Mirad: las leyes no tienen que gustarnos. Están diseñadas para facilitar esa convivencia en igualdad. Por eso se llama estado de derecho. El respeto, de una manera parecida aunque no reglada (lástima), pretende lo mismo. La dificultad es que no se puede (ni debe, no os desgastéis) discutir con alguien que no sabe, o sólo defiende su postura atacando.
Hemos pasado de levantarnos cuando entraba el profesor en clase a ningunearlo. «Que me demuestre que se merece mi respeto». Pero ¿qué has demostrado tú, piltrafilla? Mequetrefe, pelele. Y ahí, justo ahí, es donde aparecen las «víctimas del sistema». Porque les das de lo que ellos reparten, pero con argumento: chaval, que exiges el respeto hacia ti que no brindas al resto. Y, sobre todo, a las personas que se ocupan de que esa escala de valores, educación, statu quo de equilibrio rija en nuestras vidas.

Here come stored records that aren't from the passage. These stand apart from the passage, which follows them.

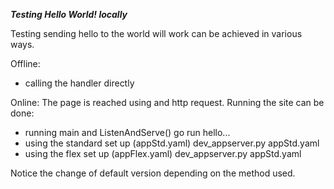 ***Testing Hello World! locally***

Testing sending hello to the world will work can be achieved in various ways.

Offline:
 - calling the handler directly

Online:
The page is reached using and http request.
Running the site can be done:
- running main and ListenAndServe()
    go run hello...
- using the standard set up (appStd.yaml)
    dev_appserver.py appStd.yaml
- using the flex set up (appFlex.yaml)
    dev_appserver.py appStd.yaml

Notice the change of default version depending on the method used.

Hay un exceso absoluto de «tengo derecho», frente a un olvido intencionado de «tengo el deber (ciudadano) de». Y, oiga, así esto no funciona. Aunque claro, si callarse cuando alguien habla es un esfuerzo ímprobo… Respetar turnos hoy es imposible por el nocivo ejemplo de las tertulias televisivas. Y no solo del corazón o políticas. Ojo con las deportivas. No se requieren evidencias, sino elevar el tono y no dejar hablar al resto. Ahí ganas, desesperas al rival, que se retuerce intentando explicarse hasta perder el hilo. A mí me sucede y me hierve la sangre. Es más, en ocasiones pierdo los estribos ante semejante cóctel de inmundicia.
Tener razón, como concepto, es una guerra. Y qué queréis que os diga, me he cansado. Después de muchos años participando del conflicto en persona y en redes, me rindo al chiste, aquel en el que a un buen hombre le preguntan por su renovada juventud y contesta: es por no discutir. Su interlocutor le interpela: será por otro motivo, y el primero responde: ah, pues será.